Exercise brief
Lines that include the string "package" are the ones to copy from the entries below.

Data provided
============================================================

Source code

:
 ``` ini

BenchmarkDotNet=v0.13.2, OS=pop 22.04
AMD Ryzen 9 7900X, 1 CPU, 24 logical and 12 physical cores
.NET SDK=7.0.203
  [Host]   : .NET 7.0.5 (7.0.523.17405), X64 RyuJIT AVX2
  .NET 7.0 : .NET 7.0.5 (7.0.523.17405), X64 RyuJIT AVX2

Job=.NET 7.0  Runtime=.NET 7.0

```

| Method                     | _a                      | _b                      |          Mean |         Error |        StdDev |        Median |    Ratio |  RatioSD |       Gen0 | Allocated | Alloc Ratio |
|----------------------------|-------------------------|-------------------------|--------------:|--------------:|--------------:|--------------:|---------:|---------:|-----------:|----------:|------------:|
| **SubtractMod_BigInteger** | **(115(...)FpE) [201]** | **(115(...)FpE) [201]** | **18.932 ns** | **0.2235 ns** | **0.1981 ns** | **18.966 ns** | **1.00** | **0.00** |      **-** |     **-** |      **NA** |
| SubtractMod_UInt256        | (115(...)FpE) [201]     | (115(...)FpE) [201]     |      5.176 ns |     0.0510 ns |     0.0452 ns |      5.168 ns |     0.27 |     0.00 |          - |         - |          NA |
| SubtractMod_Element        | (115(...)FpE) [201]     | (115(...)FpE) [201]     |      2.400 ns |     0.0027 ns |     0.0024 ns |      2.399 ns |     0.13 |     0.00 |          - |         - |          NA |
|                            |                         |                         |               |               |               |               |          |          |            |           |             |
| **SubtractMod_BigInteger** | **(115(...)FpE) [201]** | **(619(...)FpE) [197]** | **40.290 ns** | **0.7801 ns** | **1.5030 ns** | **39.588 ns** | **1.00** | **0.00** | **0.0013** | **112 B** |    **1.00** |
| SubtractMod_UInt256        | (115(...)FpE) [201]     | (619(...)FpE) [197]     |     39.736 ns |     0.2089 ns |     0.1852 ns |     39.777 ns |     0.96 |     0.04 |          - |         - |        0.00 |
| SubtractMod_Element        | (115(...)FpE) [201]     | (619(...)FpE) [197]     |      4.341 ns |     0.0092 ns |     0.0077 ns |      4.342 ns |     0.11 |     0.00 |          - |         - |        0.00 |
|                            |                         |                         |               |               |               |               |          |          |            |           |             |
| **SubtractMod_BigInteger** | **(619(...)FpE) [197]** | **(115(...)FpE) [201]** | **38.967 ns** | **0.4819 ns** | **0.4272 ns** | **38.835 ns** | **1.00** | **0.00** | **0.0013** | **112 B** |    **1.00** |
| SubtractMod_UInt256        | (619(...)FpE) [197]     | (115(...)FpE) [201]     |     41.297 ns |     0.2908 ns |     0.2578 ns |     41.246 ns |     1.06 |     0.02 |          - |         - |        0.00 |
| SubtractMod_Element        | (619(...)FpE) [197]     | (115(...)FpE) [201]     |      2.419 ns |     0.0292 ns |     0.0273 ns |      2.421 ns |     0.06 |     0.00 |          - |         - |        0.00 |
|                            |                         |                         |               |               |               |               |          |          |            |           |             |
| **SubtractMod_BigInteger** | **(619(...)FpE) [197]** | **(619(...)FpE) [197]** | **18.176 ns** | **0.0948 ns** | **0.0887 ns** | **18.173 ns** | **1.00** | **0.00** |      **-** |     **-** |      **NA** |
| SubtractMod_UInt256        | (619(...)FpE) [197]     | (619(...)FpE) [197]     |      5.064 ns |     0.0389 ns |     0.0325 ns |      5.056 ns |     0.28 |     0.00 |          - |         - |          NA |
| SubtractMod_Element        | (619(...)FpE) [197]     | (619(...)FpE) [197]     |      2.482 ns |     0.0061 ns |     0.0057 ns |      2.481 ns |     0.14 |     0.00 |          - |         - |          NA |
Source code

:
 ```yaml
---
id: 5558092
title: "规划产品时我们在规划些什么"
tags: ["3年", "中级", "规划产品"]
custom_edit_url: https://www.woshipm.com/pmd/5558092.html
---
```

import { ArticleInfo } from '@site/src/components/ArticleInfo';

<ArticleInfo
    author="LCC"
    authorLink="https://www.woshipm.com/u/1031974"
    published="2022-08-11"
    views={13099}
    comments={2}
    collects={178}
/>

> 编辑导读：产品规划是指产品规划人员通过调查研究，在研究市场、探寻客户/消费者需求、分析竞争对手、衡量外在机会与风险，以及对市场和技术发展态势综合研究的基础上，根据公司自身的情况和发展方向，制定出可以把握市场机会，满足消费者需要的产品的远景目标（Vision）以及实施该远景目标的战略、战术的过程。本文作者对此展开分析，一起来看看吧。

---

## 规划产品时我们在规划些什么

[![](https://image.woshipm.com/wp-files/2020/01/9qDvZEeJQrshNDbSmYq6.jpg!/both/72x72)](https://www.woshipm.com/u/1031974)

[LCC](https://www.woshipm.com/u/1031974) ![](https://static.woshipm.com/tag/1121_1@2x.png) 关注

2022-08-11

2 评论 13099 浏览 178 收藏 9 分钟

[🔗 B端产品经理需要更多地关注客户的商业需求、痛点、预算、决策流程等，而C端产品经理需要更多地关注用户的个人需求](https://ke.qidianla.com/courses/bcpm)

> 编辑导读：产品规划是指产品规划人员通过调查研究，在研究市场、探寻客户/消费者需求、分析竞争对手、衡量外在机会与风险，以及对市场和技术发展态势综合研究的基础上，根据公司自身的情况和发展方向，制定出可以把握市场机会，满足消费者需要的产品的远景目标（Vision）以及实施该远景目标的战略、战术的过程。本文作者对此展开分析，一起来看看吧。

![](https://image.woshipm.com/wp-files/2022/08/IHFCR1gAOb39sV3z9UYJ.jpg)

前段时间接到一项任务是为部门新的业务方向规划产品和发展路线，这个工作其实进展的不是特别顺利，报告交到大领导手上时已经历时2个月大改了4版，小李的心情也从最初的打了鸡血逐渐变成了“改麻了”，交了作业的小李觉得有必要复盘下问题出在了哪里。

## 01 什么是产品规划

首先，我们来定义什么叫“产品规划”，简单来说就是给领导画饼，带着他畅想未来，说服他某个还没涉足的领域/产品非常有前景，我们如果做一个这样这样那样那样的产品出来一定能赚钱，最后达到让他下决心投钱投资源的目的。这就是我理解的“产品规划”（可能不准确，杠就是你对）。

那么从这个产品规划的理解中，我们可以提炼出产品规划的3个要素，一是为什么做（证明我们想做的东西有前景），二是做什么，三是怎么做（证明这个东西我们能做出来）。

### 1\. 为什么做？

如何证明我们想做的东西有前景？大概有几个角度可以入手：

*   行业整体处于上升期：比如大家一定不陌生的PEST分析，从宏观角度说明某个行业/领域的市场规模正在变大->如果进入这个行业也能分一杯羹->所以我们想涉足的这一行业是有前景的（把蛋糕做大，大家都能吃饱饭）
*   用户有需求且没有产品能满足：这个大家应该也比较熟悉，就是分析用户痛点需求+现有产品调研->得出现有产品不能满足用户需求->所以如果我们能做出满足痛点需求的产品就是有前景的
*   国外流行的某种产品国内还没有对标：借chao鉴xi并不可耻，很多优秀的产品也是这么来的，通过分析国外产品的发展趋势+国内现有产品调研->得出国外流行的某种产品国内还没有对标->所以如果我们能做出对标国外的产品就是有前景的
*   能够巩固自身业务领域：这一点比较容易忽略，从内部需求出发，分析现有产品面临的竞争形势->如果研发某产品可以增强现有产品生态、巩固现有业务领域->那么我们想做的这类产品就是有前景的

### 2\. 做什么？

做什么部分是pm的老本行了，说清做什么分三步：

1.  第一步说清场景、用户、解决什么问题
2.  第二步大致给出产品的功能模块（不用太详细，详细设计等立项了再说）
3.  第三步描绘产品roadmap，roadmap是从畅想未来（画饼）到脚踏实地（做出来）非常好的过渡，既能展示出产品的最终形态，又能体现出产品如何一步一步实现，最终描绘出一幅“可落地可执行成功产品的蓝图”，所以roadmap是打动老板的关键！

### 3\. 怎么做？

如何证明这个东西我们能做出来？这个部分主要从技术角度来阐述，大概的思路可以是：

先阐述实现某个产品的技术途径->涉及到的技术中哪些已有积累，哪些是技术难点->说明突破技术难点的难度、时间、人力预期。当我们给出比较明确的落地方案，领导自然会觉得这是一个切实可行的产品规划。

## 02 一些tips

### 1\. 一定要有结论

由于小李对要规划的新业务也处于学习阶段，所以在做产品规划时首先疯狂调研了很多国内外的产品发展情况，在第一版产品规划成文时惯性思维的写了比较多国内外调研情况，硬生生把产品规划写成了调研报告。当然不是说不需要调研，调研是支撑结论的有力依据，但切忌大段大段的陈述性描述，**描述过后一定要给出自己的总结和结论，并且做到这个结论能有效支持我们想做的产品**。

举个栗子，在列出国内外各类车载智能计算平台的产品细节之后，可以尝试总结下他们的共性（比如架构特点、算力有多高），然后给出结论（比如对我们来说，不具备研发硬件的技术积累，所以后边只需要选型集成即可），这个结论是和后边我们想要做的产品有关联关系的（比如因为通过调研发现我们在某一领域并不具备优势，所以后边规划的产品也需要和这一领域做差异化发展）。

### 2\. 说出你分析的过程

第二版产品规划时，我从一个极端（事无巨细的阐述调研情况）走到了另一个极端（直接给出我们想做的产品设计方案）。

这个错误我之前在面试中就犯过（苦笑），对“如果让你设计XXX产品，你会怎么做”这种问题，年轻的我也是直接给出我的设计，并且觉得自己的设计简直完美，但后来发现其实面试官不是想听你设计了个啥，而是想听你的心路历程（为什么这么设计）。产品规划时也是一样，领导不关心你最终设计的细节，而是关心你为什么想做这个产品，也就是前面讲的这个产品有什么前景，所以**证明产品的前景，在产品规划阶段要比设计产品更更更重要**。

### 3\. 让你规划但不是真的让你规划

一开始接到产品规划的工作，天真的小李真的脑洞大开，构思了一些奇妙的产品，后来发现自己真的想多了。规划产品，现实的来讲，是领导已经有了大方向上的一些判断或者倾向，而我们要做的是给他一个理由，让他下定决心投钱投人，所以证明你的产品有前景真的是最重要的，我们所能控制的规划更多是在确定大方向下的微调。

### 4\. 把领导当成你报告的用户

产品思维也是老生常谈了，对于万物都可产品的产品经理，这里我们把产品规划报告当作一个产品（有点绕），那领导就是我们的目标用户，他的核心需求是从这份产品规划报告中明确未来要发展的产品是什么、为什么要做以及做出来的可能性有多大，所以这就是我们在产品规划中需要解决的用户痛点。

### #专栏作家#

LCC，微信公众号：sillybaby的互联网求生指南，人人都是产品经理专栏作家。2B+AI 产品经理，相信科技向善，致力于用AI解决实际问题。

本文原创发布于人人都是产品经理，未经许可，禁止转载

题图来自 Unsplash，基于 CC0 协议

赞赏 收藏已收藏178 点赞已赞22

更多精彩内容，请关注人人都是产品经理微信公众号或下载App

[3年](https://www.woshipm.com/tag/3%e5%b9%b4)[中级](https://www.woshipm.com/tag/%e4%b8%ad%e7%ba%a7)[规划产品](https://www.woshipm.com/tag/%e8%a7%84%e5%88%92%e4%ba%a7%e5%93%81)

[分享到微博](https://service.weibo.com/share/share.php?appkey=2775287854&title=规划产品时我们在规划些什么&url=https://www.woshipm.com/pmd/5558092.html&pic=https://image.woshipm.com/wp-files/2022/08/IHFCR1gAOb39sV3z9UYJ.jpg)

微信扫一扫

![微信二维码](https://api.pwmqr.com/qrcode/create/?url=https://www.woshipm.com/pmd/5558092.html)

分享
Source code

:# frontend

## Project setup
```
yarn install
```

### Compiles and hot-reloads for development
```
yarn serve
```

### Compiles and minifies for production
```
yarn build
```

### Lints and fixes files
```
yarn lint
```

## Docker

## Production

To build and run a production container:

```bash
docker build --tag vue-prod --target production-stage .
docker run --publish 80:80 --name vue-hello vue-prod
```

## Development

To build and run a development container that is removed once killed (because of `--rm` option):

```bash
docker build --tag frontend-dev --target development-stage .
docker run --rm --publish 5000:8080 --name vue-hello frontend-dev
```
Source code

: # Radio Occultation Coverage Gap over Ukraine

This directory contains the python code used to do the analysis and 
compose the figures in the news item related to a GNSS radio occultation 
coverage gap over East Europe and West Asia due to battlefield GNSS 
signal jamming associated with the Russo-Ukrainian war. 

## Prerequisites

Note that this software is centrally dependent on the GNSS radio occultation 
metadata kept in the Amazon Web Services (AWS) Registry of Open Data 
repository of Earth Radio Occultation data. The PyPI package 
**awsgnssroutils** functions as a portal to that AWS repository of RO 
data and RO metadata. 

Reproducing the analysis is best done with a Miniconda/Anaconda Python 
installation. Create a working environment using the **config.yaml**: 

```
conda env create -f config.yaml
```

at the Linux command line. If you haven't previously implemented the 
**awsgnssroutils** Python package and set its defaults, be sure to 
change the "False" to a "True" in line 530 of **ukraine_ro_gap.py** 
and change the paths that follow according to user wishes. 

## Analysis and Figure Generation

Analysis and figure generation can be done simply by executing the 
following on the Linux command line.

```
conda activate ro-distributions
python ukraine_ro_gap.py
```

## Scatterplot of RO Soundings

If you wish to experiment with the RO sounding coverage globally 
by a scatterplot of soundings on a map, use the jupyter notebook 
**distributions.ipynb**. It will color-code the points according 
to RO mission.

============================================================

Answer to this problem
repository of Earth Radio Occultation data. The PyPI package 
**awsgnssroutils** Python package and set its defaults, be sure to 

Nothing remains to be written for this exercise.